• Saved data entries:
● ● ●
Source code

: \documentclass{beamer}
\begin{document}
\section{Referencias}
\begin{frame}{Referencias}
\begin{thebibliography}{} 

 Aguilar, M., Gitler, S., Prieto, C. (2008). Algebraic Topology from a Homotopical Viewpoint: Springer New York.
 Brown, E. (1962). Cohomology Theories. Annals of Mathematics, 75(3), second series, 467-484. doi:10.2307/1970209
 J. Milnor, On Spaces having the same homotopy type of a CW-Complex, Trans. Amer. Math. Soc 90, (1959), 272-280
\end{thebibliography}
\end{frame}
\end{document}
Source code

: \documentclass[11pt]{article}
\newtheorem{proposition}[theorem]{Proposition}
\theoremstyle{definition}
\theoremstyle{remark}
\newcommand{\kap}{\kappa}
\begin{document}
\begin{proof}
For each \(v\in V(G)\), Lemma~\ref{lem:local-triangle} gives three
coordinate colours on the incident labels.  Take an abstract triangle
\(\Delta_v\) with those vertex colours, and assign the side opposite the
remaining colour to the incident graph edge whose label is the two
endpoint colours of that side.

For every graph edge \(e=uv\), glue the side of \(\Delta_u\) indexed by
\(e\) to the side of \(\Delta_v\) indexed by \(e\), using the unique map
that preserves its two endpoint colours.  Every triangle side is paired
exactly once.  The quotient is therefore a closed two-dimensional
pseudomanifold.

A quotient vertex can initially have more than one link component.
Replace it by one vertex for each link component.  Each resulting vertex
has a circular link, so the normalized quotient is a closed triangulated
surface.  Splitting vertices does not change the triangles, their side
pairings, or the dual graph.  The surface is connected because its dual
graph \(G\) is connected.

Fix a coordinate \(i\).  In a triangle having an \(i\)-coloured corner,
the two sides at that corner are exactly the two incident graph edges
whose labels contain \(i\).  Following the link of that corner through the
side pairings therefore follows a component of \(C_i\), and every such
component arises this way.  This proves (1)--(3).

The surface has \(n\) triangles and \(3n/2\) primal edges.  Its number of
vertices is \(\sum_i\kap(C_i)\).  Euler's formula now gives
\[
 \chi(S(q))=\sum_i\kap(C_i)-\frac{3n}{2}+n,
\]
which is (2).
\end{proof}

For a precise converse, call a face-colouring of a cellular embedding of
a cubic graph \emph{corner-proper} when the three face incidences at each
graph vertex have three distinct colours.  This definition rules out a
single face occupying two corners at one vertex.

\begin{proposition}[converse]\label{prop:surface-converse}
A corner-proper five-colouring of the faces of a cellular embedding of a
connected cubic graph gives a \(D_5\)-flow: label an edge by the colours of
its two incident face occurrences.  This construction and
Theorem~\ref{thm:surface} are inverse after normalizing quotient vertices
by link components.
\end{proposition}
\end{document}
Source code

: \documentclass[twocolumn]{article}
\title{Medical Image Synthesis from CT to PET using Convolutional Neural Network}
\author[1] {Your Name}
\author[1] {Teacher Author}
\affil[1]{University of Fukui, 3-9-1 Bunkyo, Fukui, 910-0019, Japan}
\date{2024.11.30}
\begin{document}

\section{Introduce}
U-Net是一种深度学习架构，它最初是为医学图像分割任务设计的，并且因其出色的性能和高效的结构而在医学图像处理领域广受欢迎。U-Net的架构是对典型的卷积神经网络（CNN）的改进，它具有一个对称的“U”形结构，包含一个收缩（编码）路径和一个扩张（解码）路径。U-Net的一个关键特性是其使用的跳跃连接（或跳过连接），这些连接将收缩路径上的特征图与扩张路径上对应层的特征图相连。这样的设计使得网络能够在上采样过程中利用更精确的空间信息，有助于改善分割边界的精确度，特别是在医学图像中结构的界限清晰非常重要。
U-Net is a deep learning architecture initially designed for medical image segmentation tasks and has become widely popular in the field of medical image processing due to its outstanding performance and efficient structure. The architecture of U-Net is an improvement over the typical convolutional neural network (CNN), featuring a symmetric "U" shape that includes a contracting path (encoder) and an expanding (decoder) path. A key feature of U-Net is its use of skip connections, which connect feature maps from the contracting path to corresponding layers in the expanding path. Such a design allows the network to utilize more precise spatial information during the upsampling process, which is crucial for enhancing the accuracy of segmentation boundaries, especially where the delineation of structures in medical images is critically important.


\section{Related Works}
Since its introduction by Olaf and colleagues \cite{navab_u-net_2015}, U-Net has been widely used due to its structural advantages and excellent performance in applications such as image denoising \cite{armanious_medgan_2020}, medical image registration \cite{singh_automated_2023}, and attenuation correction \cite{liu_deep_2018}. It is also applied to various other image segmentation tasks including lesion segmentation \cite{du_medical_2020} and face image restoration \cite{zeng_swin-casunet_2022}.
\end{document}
● ● ●
• Your goal: Nothing should appear in the answer except the lines above from the line with "graph \(G\) is connected." through the line with "side pairings therefore", both included, written out exactly.

• Solution to this exercise:
graph \(G\) is connected.

Fix a coordinate \(i\).  In a triangle having an \(i\)-coloured corner,
the two sides at that corner are exactly the two incident graph edges
whose labels contain \(i\).  Following the link of that corner through the
side pairings therefore follows a component of \(C_i\), and every such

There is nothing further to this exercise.